We have been home schooling for two years. We took Harry, now 10, out of school at the end of Year 3 and Joe, who turned five in January, has never been to school.
1. We're really bad at getting going in the mornings.
How we ever got out of the house by 8.30am I'll never know. We frequently get up early, but between having breakfast, doing a few household chores, a cup of tea (or two... or three) for me, we're lucky to be dressed and ready to go by lunchtime.
2. Days out are easier when everyone else is at school.
Museums are empty. Parks are tranquil. Soft play places are almost tolerable. Plus activities are often cheaper on a weekday. A lot of the home ed families I know take full advantage of this during term-time and then hide like vampires during school hols. (And of course actual holidays are much cheaper during term-time.)
3. During the week, the outside world is a strange, child-free, place.
If ever we see any other kids at all, we want to ask what they're doing, if they're home edding too (they never are).

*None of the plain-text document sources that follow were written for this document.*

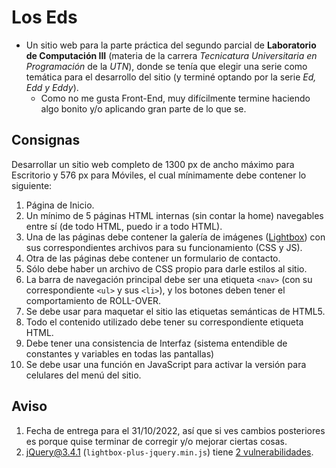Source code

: # Los Eds
- Un sitio web para la parte práctica del segundo parcial de **Laboratorio de Computación III** (materia de la carrera *Tecnicatura Universitaria en Programación* de la *UTN*), donde se tenía que elegir una serie como temática para el desarrollo del sitio (y terminé optando por la serie *Ed, Edd y Eddy*).
  - Como no me gusta Front-End, muy difícilmente termine haciendo algo bonito y/o aplicando gran parte de lo que se.

## Consignas
Desarrollar un sitio web completo de 1300 px de ancho máximo para Escritorio y 576 px para Móviles, el cual mínimamente debe contener lo siguiente:
1. Página de Inicio.
2. Un mínimo de 5 páginas HTML internas (sin contar la home) navegables entre sí (de todo HTML, puedo ir a todo HTML).
3. Una de las páginas debe contener la galería de imágenes ([Lightbox](https://lokeshdhakar.com/projects/lightbox2/)) con sus correspondientes archivos para su funcionamiento (CSS y JS).
4. Otra de las páginas debe contener un formulario de contacto.
5. Sólo debe haber un archivo de CSS propio para darle estilos al sitio.
6. La barra de navegación principal debe ser una etiqueta `<nav>` (con su correspondiente `<ul>` y sus `<li>`), y los botones deben tener el comportamiento de ROLL-OVER. 
7. Se debe usar para maquetar el sitio las etiquetas semánticas de HTML5.
8. Todo el contenido utilizado debe tener su correspondiente etiqueta HTML.
9. Debe tener una consistencia de Interfaz (sistema entendible de constantes y variables en todas las pantallas)
10. Se debe usar una función en JavaScript para activar la versión para celulares del menú del sitio.

## Aviso
1. Fecha de entrega para el 31/10/2022, así que si ves cambios posteriores es porque quise terminar de corregir y/o mejorar ciertas cosas.
2. jQuery@3.4.1 (`lightbox-plus-jquery.min.js`) tiene [2 vulnerabilidades](https://security.snyk.io/package/npm/jquery).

4. Home ed is not like homework.
A few friends have said they have such a horrible battle trying to get their children to do homework that they could never home educate. Well, that was one of my worries too. But it turns out that homework was such a battle because a) the children weren't interested or invested in it, and b) it was something they had to do rather than something they wanted to do. They ask to learn stuff now.
5. Learning stuff you're interested in is easier than learning stuff you're not interested in.
Harry struggled with reading and spelling while he was at school. Since he's been home, both have come on in leaps and bounds because he's reading about Pokémon or Minecraft and wants to spell words like 'obsidian' and 'diamond' and it seems to have had a knock-on effect. I never have to say "sound... it... out..." through gritted teeth anymore.
6. It's impossible to NOT learn.
We are learning all the time. All of us. I mean, we know that, right? Reading, driving, watching TV, shopping... there is information everywhere, we can't avoid it. And yet some people still seem to think - and are keen to tell me - that you can only learn in school. I learned that's not true years after leaving school and it's important to me that my children learn it too. Life is learning. All the time.
7. People are really fixated on testing.
Almost everyone who has ever asked me about home ed has asked about testing and exams. But education is supposed to be about learning, not about testing. I know my boys are learning because they ask me questions, can answer questions I ask them, and frequently proudly point out things they know that they didn't used to know. No testing required.
8. I don't miss the school run. At all.
I work from home. Sometimes people ask me what I miss about working in an office and my answer is nothing at all. It's the same with the school run.
The morning frenzy of getting everything and everyone ready and out of the house before we'd all properly woken up. Watching the clock all day. The weather changing from glorious to thunderous at exactly 3.30pm. Having to get out of the car and miss a song you haven't heard for years on Steve Wright's Oldies. The stilted small talk with other parents you only ever see at school and with whom you have nothing in common apart from a child of a similar age.
9. Spending time with the children is wonderful.
It puzzles me a bit when people say they couldn't spend so much time with their children. I mean, they're you're children - what's so awful about them?
We enjoy each other's company, we have fun, we have in-jokes, we have a routine. My original plan for home ed was 'more joy together every day' and so far we are very much on track.
10. Home ed isn't that big of a deal after all.
We agonised over the decision to take Harry out of school - it seemed like such a huge thing to do - everyone goes to school, right? But it didn't take long at all before it felt completely natural. I can honestly say none of us misses school at all. I probably think "Wow, they don't go to school" with about the same regularity as I think "Woo-hoo! I don't have to go to school!" And I'm 43.